Your task: Scan each line of the records for the word "precisions" and extract the ones that have it.

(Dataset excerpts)
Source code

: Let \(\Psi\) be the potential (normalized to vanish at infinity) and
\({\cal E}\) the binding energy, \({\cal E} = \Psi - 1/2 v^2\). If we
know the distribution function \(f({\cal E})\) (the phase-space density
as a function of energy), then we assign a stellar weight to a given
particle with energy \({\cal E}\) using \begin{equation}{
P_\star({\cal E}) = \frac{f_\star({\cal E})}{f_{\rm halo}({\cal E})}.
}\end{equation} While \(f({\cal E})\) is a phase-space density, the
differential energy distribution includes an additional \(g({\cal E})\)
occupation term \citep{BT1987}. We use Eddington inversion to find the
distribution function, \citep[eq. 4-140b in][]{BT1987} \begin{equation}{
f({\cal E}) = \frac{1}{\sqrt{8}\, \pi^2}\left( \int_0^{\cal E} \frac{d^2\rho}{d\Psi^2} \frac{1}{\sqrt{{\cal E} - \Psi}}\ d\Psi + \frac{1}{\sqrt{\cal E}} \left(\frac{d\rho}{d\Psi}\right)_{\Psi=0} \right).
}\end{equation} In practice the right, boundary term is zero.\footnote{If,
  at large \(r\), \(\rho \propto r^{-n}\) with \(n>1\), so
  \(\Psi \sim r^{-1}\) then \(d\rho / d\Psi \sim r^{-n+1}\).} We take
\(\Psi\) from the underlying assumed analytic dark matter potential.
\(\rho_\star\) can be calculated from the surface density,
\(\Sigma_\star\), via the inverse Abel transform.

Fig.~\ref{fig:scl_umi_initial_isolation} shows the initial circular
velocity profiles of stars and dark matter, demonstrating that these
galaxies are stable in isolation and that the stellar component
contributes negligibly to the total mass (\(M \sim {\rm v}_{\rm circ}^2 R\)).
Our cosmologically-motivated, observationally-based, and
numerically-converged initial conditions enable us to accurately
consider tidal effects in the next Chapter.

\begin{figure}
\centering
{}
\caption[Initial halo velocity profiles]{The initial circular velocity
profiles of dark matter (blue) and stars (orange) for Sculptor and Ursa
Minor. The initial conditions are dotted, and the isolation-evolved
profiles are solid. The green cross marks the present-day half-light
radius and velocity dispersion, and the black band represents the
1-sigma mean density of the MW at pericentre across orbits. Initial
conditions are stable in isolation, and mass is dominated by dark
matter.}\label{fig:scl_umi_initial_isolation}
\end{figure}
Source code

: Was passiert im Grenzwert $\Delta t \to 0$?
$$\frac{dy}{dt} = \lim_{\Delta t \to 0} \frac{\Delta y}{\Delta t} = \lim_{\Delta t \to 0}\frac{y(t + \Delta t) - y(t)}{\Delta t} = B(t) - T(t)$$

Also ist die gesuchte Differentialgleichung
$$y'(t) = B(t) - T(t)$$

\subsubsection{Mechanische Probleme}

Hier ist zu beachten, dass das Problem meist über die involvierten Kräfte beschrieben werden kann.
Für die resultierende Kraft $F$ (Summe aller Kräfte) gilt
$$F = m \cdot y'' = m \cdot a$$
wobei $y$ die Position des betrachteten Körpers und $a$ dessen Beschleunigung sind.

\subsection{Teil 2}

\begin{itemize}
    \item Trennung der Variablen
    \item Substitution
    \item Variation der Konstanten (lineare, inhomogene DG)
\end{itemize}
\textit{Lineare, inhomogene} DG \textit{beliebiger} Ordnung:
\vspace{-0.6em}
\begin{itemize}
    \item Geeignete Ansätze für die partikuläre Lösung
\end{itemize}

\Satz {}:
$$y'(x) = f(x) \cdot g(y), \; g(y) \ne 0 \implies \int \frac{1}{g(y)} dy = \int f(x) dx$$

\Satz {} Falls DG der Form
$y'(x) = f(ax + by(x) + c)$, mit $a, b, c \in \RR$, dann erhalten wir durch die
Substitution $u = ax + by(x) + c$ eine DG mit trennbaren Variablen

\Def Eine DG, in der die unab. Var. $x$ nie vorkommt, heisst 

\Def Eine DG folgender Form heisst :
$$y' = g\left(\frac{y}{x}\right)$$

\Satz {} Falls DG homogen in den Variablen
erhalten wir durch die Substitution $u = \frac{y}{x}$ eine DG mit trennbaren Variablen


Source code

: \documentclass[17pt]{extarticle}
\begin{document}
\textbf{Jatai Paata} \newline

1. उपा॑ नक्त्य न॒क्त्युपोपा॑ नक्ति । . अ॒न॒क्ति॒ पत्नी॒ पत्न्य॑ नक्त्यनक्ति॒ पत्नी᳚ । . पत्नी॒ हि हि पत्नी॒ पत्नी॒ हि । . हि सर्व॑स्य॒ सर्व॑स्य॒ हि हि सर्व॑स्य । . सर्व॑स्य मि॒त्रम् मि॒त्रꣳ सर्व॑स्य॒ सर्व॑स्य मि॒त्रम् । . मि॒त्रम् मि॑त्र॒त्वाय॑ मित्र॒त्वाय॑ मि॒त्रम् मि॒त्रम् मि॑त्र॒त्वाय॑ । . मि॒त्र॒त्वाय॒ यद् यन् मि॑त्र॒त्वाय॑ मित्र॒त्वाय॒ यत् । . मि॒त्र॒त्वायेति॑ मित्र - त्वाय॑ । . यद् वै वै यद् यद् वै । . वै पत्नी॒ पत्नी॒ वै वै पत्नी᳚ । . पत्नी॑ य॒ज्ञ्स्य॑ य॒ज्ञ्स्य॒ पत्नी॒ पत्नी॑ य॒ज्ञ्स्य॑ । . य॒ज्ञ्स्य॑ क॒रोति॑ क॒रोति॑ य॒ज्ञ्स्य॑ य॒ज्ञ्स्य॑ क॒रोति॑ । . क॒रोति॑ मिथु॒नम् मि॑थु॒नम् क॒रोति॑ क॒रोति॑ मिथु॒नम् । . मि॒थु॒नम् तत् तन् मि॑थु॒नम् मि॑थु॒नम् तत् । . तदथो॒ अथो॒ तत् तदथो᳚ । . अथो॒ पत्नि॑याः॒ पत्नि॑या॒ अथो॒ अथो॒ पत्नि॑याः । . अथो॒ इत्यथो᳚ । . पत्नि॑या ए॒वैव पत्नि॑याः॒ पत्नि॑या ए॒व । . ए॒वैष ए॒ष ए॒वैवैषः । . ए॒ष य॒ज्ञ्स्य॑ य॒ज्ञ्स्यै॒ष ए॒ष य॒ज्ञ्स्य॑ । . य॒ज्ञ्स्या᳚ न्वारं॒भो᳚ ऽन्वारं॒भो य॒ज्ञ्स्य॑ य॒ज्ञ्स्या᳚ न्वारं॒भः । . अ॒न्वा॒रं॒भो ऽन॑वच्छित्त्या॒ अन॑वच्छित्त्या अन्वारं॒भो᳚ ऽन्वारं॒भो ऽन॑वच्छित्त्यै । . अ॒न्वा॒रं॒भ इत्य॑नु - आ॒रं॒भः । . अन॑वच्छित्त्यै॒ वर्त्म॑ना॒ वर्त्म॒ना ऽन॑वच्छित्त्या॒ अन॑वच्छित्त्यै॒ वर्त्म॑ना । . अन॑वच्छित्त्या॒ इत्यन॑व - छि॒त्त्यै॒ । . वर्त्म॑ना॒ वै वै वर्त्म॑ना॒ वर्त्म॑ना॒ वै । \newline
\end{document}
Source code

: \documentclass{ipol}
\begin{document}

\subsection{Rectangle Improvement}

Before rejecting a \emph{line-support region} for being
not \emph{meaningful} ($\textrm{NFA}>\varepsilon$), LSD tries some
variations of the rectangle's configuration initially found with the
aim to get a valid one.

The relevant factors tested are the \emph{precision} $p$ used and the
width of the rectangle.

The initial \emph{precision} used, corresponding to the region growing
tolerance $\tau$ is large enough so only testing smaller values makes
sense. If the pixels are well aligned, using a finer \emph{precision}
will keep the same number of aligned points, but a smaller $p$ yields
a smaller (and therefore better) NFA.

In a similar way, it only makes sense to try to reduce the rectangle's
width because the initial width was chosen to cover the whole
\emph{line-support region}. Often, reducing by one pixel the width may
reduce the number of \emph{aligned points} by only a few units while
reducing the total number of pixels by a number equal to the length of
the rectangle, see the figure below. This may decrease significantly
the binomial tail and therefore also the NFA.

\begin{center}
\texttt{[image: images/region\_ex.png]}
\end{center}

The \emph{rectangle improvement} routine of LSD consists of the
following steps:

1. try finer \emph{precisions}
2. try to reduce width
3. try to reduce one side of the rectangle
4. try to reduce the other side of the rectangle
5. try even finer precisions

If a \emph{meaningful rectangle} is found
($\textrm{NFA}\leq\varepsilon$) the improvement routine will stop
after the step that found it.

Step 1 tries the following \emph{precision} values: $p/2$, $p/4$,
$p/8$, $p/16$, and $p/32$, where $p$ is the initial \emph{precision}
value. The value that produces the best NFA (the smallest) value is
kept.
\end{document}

Exercise answer:
1. try finer \emph{precisions}
5. try even finer precisions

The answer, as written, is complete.